- Directed by: Pinyo Roothum
- Written by: Vanich Charungkitanan Euthana Mukdasanit
- Produced by: Euthana Mukdasanit
- Starring: Ray MacDonald Tata Young Shahkrit Yamnarm Manaswee Krittanookul Sriphan Chunechomboon
- Cinematography: Leng-Eui Wanchai
- Edited by: Sunit Asvinikul
- Music by: Phusit Laithong
- Distributed by: Grammy Film
- Release date: 30 October 1998;
- Country: Thailand
- Language: Thai

= O-Negative (1998 film) =

O-Negative (Thai: รัก-ออกแบบไม่ได้) is a 1998 Thai romance drama film directed by Pinyo Roothum, and starring Ray MacDonald, Tata Young, Shahkrit Yamnarm, Manaswee Krittanookul, and Sriphan Chunechomboon.

The film follows a group of five college freshmen, all of whom have O-Negative blood, and their experiences with romance and heartbreak.

==Plot==
This movie tells the story of the love between friends in a group, both as friendship and romantic love, and the development of their relationship from friends to lovers.
Prim, Art, Puen, Fun, and Chomphoo are close friends in a group called "Negative," because all five members have blood type O. However, only Parim and Fun have Rh negative.

==Cast==
- Ray MacDonald as Art
- Tata Young as Prim
- Shahkrit Yamnarm as Puen
- Sriphan Chunechomboon as Chomphoo
- Manaswee Krittanookul as Fun

==Reception==
The movie magazine Movie Time reviewed: "O-Negative is considered a well-made Thai film. It doesn’t have a particularly novel storyline, but the way the film is presented is intriguing and manages to capture the audience’s attention from start to finish."
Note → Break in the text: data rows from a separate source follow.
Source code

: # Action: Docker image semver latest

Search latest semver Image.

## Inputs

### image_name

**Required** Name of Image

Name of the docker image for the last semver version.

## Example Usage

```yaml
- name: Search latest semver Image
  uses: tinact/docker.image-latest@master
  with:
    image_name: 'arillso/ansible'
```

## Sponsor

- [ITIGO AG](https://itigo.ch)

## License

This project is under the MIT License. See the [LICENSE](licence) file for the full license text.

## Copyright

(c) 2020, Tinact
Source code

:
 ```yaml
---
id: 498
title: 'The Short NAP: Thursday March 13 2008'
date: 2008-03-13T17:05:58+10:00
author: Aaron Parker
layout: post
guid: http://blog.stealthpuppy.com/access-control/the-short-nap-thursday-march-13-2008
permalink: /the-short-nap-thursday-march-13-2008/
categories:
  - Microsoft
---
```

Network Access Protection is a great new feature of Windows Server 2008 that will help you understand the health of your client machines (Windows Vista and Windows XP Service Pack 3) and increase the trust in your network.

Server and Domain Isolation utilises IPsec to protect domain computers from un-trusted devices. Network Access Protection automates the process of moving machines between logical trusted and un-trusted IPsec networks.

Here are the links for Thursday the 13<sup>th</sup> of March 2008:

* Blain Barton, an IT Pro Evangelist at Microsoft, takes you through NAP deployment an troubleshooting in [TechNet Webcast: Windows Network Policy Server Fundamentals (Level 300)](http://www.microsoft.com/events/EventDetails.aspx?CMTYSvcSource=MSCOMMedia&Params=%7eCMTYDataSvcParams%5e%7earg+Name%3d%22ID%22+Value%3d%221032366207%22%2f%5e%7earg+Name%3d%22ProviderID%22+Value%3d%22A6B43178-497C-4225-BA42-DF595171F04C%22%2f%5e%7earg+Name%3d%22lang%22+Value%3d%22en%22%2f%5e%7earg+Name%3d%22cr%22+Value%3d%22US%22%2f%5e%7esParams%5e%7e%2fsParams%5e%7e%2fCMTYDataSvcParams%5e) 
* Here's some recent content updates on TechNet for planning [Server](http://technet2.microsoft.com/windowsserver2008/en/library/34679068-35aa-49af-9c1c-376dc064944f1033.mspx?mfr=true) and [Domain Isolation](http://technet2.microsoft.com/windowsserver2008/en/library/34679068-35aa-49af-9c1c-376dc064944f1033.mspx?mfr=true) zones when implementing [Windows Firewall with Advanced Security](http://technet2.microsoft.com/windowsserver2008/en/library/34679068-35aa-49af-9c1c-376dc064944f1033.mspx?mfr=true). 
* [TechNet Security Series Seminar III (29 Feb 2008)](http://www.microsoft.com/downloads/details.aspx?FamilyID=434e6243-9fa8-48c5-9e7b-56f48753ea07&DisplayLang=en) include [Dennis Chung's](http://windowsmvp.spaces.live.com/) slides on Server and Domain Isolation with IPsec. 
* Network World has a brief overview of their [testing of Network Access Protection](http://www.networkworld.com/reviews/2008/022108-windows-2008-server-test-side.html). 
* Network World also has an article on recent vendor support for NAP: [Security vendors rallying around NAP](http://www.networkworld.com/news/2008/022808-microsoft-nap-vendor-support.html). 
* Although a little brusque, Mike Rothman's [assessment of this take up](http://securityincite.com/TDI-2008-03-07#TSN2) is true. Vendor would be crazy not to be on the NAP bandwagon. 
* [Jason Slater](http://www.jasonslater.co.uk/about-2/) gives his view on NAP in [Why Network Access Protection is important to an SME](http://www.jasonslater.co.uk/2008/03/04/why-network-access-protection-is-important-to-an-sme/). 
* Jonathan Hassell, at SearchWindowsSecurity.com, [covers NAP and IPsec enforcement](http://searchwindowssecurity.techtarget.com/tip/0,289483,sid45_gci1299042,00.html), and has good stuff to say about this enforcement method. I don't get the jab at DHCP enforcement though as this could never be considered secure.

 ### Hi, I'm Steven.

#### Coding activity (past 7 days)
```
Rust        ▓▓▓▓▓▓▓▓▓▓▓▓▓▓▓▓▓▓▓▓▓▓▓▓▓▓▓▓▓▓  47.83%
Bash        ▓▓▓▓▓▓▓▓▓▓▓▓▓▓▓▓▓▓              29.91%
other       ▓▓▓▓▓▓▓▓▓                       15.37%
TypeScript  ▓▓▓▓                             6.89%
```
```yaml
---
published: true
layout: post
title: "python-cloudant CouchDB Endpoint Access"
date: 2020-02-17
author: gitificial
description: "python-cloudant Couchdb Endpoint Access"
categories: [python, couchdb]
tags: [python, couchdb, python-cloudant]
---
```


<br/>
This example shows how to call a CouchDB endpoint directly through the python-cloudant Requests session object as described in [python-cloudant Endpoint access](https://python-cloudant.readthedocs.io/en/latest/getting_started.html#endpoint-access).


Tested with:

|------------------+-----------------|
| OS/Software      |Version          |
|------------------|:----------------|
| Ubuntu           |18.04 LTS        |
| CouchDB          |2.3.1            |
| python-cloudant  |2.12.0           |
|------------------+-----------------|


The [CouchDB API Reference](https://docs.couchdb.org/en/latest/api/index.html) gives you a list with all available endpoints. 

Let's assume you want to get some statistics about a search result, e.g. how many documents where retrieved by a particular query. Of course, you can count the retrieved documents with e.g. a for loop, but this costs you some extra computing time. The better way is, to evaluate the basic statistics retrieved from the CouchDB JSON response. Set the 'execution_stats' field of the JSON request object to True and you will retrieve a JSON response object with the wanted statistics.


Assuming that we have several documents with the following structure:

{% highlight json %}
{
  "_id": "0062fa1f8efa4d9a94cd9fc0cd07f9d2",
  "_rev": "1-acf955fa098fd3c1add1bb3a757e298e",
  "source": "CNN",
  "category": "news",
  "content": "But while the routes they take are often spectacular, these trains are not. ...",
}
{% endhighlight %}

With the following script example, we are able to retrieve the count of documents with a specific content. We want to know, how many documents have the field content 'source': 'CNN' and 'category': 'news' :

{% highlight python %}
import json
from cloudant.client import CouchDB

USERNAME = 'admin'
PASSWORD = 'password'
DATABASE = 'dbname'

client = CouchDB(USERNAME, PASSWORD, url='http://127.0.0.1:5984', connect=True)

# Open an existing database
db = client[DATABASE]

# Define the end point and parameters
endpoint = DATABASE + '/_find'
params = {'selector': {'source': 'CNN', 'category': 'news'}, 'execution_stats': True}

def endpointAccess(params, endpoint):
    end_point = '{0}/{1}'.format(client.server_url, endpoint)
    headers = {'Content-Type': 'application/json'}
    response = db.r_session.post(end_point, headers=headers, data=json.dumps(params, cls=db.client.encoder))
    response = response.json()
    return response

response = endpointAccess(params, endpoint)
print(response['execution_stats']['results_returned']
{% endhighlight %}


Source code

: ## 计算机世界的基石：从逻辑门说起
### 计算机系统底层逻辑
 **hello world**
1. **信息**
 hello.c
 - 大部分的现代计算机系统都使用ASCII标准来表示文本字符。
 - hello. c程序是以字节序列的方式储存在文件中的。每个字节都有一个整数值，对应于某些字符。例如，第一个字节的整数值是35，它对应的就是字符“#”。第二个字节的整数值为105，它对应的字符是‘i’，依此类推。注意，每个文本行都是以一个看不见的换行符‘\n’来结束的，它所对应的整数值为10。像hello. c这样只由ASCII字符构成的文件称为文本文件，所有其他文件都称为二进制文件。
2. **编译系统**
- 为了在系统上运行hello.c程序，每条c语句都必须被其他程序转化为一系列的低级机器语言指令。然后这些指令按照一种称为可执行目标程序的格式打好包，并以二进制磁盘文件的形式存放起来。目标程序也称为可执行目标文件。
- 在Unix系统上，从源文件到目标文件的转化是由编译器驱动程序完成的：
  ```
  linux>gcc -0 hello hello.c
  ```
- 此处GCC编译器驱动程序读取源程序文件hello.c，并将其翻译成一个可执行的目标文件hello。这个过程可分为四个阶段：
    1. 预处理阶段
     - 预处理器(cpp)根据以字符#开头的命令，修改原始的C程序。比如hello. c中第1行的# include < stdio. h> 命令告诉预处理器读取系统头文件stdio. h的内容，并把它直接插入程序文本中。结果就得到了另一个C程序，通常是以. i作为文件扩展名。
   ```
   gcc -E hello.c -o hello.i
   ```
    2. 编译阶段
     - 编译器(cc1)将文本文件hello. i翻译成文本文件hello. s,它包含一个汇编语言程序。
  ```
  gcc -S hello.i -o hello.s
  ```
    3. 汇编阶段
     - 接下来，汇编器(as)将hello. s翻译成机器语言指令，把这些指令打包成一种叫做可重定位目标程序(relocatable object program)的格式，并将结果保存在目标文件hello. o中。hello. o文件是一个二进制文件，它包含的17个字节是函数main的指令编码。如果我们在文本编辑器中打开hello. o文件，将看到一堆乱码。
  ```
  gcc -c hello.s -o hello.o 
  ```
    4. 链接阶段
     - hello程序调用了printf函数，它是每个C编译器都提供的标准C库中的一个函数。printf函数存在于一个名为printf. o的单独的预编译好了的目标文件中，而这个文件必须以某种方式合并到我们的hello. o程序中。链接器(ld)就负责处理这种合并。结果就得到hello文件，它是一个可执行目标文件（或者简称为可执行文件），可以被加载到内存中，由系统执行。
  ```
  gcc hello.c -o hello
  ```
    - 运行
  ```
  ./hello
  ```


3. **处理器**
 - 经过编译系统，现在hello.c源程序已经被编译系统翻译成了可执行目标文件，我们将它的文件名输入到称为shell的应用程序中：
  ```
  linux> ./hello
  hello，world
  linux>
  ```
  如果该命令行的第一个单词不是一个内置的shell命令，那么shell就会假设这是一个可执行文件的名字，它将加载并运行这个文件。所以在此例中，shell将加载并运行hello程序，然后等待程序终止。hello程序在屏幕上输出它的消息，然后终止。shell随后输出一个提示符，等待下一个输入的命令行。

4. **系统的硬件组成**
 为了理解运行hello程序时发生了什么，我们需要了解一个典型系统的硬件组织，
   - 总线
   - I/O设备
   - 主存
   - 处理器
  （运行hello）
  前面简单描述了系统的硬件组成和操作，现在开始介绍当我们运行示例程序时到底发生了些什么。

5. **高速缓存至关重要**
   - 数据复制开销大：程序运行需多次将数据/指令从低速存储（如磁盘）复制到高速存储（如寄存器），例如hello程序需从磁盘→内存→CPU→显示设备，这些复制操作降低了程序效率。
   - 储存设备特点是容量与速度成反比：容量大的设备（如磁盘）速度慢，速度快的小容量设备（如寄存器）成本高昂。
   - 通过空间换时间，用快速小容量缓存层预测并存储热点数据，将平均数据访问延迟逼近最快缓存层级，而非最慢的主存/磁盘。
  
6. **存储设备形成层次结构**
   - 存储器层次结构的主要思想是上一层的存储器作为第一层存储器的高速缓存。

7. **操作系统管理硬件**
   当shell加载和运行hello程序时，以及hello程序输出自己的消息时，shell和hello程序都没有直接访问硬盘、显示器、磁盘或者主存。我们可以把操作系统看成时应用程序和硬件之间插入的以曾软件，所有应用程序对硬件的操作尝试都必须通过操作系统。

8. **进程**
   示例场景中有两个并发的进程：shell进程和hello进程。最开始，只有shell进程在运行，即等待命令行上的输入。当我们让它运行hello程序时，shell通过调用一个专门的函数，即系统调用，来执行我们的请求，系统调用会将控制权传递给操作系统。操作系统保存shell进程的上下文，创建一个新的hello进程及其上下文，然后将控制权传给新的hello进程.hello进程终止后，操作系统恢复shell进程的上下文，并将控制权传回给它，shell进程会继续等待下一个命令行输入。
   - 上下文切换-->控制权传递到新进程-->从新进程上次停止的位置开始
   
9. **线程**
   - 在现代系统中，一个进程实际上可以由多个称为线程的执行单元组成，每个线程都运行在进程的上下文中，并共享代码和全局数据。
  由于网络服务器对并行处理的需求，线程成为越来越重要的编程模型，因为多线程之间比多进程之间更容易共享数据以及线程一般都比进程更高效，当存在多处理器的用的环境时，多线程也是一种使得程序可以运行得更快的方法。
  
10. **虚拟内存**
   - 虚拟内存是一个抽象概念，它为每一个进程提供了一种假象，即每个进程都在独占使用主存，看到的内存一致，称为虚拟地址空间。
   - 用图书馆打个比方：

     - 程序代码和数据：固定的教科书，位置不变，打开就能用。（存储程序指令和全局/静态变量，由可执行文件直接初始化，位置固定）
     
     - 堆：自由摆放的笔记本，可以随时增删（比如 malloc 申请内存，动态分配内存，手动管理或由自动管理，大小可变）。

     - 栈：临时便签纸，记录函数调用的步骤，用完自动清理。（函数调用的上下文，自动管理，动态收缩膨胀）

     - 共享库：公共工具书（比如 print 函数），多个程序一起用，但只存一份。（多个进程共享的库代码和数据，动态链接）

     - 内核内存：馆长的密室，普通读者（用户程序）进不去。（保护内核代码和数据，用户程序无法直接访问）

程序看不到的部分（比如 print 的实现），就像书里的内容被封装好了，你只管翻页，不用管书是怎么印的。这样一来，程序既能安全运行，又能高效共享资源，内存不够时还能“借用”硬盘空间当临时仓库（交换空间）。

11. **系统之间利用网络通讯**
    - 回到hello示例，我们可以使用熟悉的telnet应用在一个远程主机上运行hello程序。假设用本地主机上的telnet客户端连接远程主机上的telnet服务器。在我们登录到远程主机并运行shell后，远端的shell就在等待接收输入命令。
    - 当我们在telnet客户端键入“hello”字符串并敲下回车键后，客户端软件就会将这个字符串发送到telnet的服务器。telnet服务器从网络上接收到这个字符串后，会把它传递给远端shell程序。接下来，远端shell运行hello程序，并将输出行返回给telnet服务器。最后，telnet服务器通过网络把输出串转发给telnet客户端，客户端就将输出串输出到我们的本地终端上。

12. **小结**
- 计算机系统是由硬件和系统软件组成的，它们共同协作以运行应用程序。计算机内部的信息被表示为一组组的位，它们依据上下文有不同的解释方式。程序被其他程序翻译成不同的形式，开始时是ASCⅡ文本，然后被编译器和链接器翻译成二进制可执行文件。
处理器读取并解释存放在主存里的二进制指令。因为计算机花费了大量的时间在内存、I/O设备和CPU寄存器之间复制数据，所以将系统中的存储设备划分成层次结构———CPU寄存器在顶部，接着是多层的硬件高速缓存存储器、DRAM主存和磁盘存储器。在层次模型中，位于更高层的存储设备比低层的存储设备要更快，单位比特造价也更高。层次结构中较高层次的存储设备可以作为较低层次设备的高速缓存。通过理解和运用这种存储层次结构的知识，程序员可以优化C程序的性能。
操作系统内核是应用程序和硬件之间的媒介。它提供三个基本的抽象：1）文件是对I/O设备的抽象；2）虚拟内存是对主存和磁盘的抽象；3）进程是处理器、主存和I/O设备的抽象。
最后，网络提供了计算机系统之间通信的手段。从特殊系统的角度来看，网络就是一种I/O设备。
The film won The Surasawadi Royal Award for the Year 1998 for best adapted screenplay, and best cinematography, The 8th National Film Association "Suphan Hong" Awards for best movie, and the 7th Entertainment Critics' Association Awards for the Year 1998, also for best movie.

==Adaptations==
The film was rebooted into a television series in 2016, and was broadcast in GMM 25 between November 30, 2016 to February 23, 2017.